**WHAT TO PRODUCE**.
Both the line containing "2. Un insieme" and the line containing "Dalle prime due" belong to the span. Output exactly that span from the listing below, and nothing outside it.

**INFORMATION PROVIDED**.
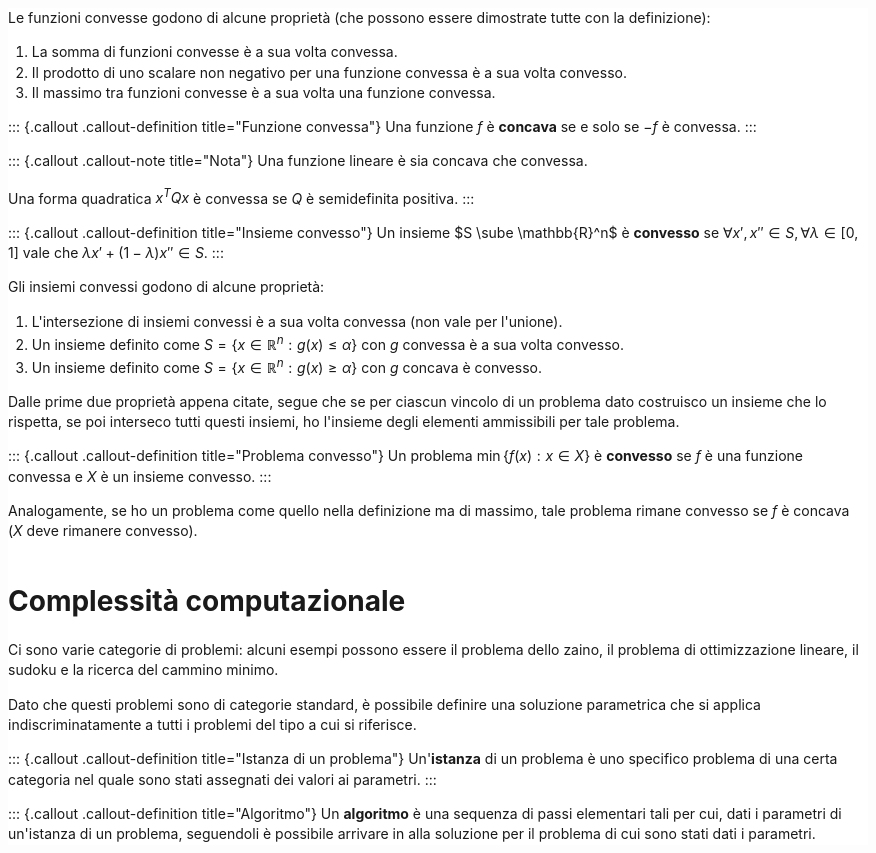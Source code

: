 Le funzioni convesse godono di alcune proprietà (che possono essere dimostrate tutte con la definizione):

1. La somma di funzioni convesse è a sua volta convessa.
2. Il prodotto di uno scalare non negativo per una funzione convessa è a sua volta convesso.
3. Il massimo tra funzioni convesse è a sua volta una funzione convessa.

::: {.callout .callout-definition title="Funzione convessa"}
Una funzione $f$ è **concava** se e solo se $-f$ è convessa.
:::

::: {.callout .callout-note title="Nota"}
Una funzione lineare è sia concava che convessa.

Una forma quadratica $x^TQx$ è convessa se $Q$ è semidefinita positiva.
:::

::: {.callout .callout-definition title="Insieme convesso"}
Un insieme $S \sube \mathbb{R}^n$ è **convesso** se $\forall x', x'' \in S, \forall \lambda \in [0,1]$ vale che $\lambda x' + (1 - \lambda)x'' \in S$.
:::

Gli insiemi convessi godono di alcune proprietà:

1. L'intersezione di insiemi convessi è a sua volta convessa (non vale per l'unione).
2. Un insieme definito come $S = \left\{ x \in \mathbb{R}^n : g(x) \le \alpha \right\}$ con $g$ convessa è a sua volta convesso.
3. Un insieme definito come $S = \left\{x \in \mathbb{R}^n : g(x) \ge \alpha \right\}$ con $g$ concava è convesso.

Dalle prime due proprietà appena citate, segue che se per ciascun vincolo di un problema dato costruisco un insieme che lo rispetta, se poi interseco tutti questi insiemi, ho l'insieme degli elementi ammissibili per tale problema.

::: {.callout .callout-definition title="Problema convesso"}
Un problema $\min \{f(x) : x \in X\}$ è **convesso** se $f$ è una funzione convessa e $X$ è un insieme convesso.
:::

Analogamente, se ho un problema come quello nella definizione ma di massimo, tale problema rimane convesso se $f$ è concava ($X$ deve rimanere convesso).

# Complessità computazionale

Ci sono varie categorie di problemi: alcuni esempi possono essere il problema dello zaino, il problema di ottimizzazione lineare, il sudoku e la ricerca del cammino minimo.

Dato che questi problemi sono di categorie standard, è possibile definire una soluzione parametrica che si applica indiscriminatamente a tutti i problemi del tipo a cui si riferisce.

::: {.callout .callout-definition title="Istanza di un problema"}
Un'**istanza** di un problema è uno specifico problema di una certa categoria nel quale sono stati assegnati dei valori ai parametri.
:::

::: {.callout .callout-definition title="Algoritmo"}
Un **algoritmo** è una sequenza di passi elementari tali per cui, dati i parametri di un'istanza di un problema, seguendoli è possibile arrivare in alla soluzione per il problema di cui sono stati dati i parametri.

**ANSWER TO THIS TASK**.
2. Un insieme definito come $S = \left\{ x \in \mathbb{R}^n : g(x) \le \alpha \right\}$ con $g$ convessa è a sua volta convesso.
3. Un insieme definito come $S = \left\{x \in \mathbb{R}^n : g(x) \ge \alpha \right\}$ con $g$ concava è convesso.

Dalle prime due proprietà appena citate, segue che se per ciascun vincolo di un problema dato costruisco un insieme che lo rispetta, se poi interseco tutti questi insiemi, ho l'insieme degli elementi ammissibili per tale problema.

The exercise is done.